Oggi siamo immersi in una realtà che ci ha abituati al “tutto e subito”. Viviamo in una società che spesso guarda alla salute con la stessa logica con cui si acquista un paio di scarpe online: vogliamo risultati rapidi, poca spesa, zero attese. Applichiamo una visione consumistica e individualista anche al percorso di cura, perdendo di vista il valore del rapporto umano. Ma la salute non è un prodotto. È una relazione.
Rivolgersi a chatbot per dimagrire sembra la soluzione perfetta per risparmiare e fare in fretta in un mondo che corre, frenetico, e non ci dà sosta. AI ci illude di poter fare da soli e placa la nostra paura di esporci e di affrontare certe fragilità. Crediamo di ricevere una dieta “personalizzata”, mentre in realtà otteniamo un elenco di cibi e uno schema basato su dati auto-riferiti, spesso incompleti o inesatti. Ma la nutrizione clinica non è una formula. Non si riduce a calorie e tabelle.
Dietro all’impostazione di un piano alimentare personale c’è una anamnesi approfondita, la valutazione della storia ponderale e delle diete già eseguite, delle condizioni di salute e di patologia, della famigliarità, del rapporto con il cibo, delle abitudini di vita, del livello di stress, del ciclo mestruale nelle donne, della qualità del sonno e molto altro. Oltre all’imprescindibile esame antropometrico e plicometrico con strumenti professionali, al fine di ottenere dati precisi e veritieri sulla composizione corporea, spesso è necessario eseguire un esame obiettivo e/o visionare o prescrivere degli esami ematochimici. Dietro a tutto questo c’è lo studio, l’aggiornamento costante, l’esperienza pratica e la presenza umana di un professionista che può guardarti negli occhi, riconoscere segni obiettivi, porre e porsi delle domande, suggerirti risultati ragionevoli e il giusto percorso per raggiungerli.
Affidarsi a una dieta prescritta da un’intelligenza artificiale può essere del tutto inefficace (perché può sbagliare, ebbene sì!), ma soprattutto può essere pericoloso. Può portare a carenze nutrizionali, squilibri metabolici, peggioramento di patologie preesistenti, disturbi del comportamento alimentare. E le volte in cui dovesse dare risultati veloci ed eclatanti… questi non saranno sostenibili nel tempo, perché manca ciò che davvero conta: l’educazione alimentare, il cambiamento dello stile di vita, il supporto nel costruire nuove abitudini sane, il rispetto della salute.

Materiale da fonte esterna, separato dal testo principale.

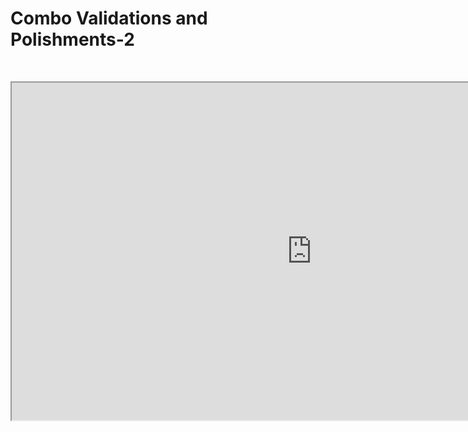 # Combo Validations and Polishments-2

<p>&nbsp;</p>
<p><iframe src="https://www.youtube.com/embed/atKF7SYdp-U" width="960" height="540" allowfullscreen="allowfullscreen" allow="accelerometer; autoplay; clipboard-write; encrypted-media; gyroscope; picture-in-picture"></iframe></p>
<p>&nbsp;</p>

Senza tralasciare il danno psicologico: la persona resta sola, senza un vero supporto, senza qualcuno che la ascolti, che la incoraggi, che corregga il tiro se necessario.
La relazione medico-paziente è parte integrante della terapia. È fatta di ascolto, di sorrisi, di incoraggiamenti, di riflessioni condivise. Nel mio lavoro, non mi limito a “prescrivere”. A volte penso ai miei pazienti anche fuori dallo studio. Mi capita di rivedere mentalmente una conversazione, di riflettere su un consiglio dato, di chiedermi come sta quella persona che una settimana fa aveva gli occhi lucidi, se sta facendo fatica o trovando beneficio nel seguire la mia dieta. Io penso che anche questa connessione nell’assenza sia determinante. Talvolta, nello scambio, anche io ricevo qualcosa, imparo, guarisco. È un rapporto che arricchisce entrambi e porta a risultati reali, condivisi, duraturi. E tutto questo, semplicemente, non può succedere con un algoritmo, che una volta chiuso lo schermo, non esiste più.